> _Supplied records_:
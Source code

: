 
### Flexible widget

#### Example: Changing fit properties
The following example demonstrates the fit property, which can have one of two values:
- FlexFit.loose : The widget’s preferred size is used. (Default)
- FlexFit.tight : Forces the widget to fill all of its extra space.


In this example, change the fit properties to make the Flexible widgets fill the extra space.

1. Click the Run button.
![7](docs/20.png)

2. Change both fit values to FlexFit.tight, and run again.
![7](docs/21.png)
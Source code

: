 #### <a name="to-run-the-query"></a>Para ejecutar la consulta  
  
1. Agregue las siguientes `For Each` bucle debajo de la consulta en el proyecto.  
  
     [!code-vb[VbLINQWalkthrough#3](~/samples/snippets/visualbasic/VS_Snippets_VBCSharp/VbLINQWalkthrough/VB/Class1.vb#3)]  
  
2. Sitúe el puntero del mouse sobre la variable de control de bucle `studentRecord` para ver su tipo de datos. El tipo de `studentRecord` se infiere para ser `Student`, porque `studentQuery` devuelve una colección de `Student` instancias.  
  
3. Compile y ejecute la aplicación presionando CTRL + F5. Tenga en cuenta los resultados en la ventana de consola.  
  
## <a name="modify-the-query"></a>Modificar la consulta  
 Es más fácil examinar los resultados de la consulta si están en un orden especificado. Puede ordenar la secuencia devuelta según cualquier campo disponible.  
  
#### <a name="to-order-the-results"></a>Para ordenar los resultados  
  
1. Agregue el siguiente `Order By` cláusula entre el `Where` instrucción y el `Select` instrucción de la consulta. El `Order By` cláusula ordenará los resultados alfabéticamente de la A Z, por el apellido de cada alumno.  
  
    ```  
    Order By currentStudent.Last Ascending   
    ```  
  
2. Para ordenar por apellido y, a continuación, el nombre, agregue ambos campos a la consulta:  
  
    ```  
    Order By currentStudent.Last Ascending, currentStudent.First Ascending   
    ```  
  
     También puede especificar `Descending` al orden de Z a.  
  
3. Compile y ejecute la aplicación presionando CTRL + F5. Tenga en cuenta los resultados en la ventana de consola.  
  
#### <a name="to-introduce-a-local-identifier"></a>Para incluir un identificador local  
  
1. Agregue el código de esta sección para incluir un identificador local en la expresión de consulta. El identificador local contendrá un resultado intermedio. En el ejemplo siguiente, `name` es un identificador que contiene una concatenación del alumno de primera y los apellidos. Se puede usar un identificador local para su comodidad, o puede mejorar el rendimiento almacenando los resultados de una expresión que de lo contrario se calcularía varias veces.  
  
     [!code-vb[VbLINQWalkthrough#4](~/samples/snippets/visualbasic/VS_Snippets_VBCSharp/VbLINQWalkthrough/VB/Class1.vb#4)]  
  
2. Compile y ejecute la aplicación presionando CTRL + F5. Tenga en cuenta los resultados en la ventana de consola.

> _What the task requires_:
Transcribe all of the entries without altering anything.

> _Answer for this exercise_:
Source code

: 
### Flexible widget

#### Example: Changing fit properties
The following example demonstrates the fit property, which can have one of two values:
- FlexFit.loose : The widget’s preferred size is used. (Default)
- FlexFit.tight : Forces the widget to fill all of its extra space.


In this example, change the fit properties to make the Flexible widgets fill the extra space.

1. Click the Run button.
![7](docs/20.png)

2. Change both fit values to FlexFit.tight, and run again.
![7](docs/21.png)
Source code

: #### <a name="to-run-the-query"></a>Para ejecutar la consulta  
  
1. Agregue las siguientes `For Each` bucle debajo de la consulta en el proyecto.  
  
     [!code-vb[VbLINQWalkthrough#3](~/samples/snippets/visualbasic/VS_Snippets_VBCSharp/VbLINQWalkthrough/VB/Class1.vb#3)]  
  
2. Sitúe el puntero del mouse sobre la variable de control de bucle `studentRecord` para ver su tipo de datos. El tipo de `studentRecord` se infiere para ser `Student`, porque `studentQuery` devuelve una colección de `Student` instancias.  
  
3. Compile y ejecute la aplicación presionando CTRL + F5. Tenga en cuenta los resultados en la ventana de consola.  
  
## <a name="modify-the-query"></a>Modificar la consulta  
 Es más fácil examinar los resultados de la consulta si están en un orden especificado. Puede ordenar la secuencia devuelta según cualquier campo disponible.  
  
#### <a name="to-order-the-results"></a>Para ordenar los resultados  
  
1. Agregue el siguiente `Order By` cláusula entre el `Where` instrucción y el `Select` instrucción de la consulta. El `Order By` cláusula ordenará los resultados alfabéticamente de la A Z, por el apellido de cada alumno.  
  
    ```  
    Order By currentStudent.Last Ascending   
    ```  
  
2. Para ordenar por apellido y, a continuación, el nombre, agregue ambos campos a la consulta:  
  
    ```  
    Order By currentStudent.Last Ascending, currentStudent.First Ascending   
    ```  
  
     También puede especificar `Descending` al orden de Z a.  
  
3. Compile y ejecute la aplicación presionando CTRL + F5. Tenga en cuenta los resultados en la ventana de consola.  
  
#### <a name="to-introduce-a-local-identifier"></a>Para incluir un identificador local  
  
1. Agregue el código de esta sección para incluir un identificador local en la expresión de consulta. El identificador local contendrá un resultado intermedio. En el ejemplo siguiente, `name` es un identificador que contiene una concatenación del alumno de primera y los apellidos. Se puede usar un identificador local para su comodidad, o puede mejorar el rendimiento almacenando los resultados de una expresión que de lo contrario se calcularía varias veces.  
  
     [!code-vb[VbLINQWalkthrough#4](~/samples/snippets/visualbasic/VS_Snippets_VBCSharp/VbLINQWalkthrough/VB/Class1.vb#4)]  
  
2. Compile y ejecute la aplicación presionando CTRL + F5. Tenga en cuenta los resultados en la ventana de consola.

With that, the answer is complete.